Saved data entries
◆ ◆ ◆ ◆

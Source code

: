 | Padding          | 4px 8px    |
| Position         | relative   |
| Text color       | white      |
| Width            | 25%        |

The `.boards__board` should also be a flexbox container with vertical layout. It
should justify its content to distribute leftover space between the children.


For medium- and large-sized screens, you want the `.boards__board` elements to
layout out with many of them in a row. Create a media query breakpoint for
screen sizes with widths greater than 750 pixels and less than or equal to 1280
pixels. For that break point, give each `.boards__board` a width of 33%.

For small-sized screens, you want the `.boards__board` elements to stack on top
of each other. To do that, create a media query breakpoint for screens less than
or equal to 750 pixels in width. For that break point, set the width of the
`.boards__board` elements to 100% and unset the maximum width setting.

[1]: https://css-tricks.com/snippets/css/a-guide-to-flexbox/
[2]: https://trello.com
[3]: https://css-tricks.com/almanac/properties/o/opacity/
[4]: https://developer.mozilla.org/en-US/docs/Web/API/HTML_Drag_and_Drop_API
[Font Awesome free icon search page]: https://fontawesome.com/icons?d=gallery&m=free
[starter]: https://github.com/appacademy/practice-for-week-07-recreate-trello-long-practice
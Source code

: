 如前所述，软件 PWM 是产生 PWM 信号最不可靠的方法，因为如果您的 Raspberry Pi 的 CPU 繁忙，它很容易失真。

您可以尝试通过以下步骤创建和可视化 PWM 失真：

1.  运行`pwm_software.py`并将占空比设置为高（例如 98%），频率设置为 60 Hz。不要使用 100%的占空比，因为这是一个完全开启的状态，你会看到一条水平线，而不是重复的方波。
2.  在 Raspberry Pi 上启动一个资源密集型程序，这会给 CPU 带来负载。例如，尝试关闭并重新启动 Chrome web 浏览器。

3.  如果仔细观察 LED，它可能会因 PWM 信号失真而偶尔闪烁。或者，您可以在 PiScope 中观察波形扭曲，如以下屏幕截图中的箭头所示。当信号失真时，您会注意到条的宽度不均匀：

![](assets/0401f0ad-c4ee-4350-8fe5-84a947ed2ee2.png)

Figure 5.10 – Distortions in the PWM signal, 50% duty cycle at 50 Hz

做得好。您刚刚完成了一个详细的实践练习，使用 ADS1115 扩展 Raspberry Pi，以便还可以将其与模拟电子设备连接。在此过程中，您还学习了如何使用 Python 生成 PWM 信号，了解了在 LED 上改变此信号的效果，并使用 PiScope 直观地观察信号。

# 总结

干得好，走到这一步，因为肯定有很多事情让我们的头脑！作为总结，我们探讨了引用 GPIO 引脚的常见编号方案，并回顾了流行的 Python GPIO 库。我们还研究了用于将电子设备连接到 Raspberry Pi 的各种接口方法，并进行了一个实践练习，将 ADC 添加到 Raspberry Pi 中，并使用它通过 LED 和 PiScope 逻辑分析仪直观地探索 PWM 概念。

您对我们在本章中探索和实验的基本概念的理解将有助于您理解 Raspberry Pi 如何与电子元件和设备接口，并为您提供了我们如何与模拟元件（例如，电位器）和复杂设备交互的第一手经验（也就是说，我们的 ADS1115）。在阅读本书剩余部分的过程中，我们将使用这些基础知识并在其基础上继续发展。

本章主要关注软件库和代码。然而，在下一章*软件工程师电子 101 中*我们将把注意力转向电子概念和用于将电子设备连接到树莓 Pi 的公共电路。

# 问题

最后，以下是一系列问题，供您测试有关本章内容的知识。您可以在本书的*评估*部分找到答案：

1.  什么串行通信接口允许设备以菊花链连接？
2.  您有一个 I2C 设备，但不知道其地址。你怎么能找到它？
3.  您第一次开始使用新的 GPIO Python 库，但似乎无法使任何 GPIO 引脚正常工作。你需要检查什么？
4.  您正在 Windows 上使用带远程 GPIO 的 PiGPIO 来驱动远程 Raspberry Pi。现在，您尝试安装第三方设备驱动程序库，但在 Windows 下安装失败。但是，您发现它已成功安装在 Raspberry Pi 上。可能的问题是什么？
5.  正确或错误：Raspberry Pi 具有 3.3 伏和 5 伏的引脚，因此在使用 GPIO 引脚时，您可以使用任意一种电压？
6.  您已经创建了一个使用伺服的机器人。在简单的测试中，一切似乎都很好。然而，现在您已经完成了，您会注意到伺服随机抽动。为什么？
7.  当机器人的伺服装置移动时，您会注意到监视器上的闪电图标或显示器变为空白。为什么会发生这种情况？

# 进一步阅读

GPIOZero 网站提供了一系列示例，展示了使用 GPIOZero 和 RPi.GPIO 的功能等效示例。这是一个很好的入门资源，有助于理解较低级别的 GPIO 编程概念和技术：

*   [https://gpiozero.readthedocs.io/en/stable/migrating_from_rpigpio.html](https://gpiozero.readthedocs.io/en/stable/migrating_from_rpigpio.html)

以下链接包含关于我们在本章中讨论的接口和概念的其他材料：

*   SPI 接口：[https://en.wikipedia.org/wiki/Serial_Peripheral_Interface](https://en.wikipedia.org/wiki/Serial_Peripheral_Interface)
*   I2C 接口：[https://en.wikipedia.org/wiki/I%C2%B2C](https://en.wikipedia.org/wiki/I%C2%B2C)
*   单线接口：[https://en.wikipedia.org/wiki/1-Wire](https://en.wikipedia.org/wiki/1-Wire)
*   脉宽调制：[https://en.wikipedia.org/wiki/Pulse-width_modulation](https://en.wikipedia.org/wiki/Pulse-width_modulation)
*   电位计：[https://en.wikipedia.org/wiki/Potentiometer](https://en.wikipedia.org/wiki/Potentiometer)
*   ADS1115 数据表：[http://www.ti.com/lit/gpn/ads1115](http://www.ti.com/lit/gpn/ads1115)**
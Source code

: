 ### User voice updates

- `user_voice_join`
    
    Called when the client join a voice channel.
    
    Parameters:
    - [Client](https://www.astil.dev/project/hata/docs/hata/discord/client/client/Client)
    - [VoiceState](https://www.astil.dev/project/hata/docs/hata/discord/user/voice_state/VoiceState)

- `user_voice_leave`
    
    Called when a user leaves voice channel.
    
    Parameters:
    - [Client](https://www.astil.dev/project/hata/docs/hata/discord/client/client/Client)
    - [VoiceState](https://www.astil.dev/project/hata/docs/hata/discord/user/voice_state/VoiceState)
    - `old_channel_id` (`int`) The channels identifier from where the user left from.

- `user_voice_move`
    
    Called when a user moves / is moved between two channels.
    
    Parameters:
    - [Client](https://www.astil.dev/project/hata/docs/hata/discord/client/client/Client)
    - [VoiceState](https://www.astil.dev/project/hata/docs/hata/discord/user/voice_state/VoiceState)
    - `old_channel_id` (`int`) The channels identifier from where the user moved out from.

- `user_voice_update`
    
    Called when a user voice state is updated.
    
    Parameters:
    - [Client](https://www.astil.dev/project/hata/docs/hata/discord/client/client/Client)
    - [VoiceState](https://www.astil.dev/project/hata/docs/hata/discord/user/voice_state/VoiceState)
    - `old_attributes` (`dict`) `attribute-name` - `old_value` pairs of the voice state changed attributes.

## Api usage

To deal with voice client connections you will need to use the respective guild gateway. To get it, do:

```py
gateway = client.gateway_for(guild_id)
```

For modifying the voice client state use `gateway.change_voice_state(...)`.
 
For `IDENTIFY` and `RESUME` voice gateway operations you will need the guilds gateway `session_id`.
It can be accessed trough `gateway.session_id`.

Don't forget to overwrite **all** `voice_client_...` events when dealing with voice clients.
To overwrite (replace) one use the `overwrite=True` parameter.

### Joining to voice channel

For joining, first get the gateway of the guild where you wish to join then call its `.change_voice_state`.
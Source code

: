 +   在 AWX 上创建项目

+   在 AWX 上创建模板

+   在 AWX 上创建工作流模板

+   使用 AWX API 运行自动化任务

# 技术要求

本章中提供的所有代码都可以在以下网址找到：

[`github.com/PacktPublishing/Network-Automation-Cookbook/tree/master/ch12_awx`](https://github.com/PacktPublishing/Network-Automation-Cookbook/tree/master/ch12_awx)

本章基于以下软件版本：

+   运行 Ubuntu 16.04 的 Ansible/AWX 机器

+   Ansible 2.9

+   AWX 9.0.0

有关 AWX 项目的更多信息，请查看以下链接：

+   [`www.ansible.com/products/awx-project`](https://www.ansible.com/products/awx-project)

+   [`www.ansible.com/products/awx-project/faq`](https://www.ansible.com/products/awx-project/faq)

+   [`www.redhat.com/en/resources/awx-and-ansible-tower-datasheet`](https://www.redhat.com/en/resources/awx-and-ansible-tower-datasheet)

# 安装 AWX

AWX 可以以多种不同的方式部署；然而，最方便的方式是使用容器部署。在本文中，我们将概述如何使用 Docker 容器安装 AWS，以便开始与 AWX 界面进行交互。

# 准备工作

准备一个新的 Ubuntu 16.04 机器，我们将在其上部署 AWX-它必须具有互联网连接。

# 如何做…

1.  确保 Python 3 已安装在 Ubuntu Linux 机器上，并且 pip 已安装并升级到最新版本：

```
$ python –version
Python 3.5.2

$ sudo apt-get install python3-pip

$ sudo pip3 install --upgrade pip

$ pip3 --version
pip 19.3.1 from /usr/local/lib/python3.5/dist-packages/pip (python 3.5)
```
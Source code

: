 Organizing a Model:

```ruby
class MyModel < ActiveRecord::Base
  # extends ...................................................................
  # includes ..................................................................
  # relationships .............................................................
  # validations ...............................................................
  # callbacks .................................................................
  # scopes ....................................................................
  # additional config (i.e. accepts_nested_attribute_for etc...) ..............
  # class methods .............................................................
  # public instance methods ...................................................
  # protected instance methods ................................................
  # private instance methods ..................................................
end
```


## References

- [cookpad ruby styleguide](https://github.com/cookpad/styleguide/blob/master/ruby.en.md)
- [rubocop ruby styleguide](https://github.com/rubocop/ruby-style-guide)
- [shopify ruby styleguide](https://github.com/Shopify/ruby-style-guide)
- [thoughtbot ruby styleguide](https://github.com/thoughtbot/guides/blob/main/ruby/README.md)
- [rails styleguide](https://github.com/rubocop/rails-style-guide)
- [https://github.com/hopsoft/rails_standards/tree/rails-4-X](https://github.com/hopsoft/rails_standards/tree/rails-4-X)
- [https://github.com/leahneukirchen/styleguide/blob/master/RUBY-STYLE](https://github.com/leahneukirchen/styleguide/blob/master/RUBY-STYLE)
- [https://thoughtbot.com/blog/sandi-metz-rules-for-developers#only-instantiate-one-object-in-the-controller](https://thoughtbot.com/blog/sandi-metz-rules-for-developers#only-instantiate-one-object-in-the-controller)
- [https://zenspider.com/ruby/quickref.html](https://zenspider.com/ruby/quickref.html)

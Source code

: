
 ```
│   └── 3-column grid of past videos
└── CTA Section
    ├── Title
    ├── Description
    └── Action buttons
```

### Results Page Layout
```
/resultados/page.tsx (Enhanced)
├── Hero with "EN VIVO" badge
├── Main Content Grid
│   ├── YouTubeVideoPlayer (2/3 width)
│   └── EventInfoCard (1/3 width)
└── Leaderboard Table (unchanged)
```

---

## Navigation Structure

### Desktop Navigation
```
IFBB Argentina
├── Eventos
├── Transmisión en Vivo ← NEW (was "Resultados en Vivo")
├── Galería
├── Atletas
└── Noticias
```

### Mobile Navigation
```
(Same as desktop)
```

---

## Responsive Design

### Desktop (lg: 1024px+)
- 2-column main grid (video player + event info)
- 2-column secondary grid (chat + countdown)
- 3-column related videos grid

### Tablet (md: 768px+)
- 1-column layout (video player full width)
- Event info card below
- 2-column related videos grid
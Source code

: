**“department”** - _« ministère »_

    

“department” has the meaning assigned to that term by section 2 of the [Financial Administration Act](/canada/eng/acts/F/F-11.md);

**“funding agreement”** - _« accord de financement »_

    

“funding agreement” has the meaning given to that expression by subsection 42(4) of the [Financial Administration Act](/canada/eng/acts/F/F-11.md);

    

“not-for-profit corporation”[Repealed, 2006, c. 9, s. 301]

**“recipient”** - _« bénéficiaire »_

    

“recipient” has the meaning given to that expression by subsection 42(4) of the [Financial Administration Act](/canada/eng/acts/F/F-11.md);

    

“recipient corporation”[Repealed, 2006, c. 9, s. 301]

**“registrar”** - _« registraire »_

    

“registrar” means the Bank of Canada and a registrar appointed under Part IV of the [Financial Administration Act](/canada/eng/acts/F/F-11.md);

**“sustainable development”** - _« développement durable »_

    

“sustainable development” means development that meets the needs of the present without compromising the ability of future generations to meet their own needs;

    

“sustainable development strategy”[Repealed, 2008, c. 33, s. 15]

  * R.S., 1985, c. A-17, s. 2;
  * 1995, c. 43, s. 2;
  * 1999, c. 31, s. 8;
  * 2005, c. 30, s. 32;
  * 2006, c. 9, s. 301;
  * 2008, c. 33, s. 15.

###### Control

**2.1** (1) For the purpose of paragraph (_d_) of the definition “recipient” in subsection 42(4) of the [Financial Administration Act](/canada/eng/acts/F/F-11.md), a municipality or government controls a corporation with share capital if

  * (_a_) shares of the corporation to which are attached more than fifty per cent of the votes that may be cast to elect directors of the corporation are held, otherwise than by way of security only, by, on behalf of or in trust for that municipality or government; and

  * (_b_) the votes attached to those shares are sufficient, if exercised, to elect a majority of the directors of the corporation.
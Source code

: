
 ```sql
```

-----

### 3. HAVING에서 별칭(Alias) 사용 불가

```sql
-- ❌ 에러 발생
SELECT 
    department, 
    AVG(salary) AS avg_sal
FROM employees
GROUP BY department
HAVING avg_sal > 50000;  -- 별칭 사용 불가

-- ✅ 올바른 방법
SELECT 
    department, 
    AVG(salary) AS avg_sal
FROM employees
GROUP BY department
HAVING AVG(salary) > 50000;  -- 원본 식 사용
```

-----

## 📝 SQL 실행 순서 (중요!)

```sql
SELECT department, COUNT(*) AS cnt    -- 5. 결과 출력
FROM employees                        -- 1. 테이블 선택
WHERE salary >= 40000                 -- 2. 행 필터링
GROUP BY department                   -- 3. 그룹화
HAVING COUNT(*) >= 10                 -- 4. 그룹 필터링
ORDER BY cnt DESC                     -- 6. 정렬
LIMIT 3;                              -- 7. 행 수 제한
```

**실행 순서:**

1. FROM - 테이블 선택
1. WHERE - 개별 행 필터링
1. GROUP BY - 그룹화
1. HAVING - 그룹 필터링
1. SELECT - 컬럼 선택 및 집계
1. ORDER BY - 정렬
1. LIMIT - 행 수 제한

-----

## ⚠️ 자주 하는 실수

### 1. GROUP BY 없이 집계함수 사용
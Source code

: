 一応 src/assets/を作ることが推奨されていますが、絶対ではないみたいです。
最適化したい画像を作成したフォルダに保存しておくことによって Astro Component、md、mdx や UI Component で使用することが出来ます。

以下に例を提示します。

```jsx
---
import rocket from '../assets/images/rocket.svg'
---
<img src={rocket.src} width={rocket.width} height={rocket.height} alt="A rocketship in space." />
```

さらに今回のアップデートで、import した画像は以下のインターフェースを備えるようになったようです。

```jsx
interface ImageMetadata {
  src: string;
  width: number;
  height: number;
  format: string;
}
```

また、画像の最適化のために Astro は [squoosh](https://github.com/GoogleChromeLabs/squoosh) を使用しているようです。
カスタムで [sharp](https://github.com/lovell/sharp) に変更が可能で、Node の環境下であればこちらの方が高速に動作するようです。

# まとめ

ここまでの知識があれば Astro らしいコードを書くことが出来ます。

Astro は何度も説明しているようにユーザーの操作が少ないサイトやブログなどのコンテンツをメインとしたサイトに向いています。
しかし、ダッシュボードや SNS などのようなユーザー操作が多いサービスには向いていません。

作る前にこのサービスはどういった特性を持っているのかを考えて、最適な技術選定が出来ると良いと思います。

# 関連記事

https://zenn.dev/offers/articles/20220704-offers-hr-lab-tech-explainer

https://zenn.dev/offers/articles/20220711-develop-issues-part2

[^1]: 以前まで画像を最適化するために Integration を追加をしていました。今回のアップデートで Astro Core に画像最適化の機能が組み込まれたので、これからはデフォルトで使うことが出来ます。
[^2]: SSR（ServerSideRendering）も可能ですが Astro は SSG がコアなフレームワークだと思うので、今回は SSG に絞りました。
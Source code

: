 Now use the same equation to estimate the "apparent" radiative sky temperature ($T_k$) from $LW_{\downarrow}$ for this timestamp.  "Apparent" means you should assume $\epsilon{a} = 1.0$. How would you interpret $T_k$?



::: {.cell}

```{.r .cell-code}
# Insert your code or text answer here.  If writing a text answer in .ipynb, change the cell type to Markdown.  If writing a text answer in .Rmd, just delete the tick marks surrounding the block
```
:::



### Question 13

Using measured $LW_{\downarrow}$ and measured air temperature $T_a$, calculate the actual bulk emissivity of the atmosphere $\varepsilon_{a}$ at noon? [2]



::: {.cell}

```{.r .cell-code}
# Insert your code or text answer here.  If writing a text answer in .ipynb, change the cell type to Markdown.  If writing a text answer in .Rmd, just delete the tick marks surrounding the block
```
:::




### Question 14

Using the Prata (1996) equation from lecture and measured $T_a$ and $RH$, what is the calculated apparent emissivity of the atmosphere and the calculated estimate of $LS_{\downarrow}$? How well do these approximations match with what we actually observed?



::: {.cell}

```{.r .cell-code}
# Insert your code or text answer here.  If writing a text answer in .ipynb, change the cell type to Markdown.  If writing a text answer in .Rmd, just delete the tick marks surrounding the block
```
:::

◆ ◆ ◆ ◆

> [INSTRUCTIONS TO FOLLOW]:
Among the lines above, show every one that contains the string "directors".

> [EXERCISE OUTPUT]:
  * (_a_) shares of the corporation to which are attached more than fifty per cent of the votes that may be cast to elect directors of the corporation are held, otherwise than by way of security only, by, on behalf of or in trust for that municipality or government; and
  * (_b_) the votes attached to those shares are sufficient, if exercised, to elect a majority of the directors of the corporation.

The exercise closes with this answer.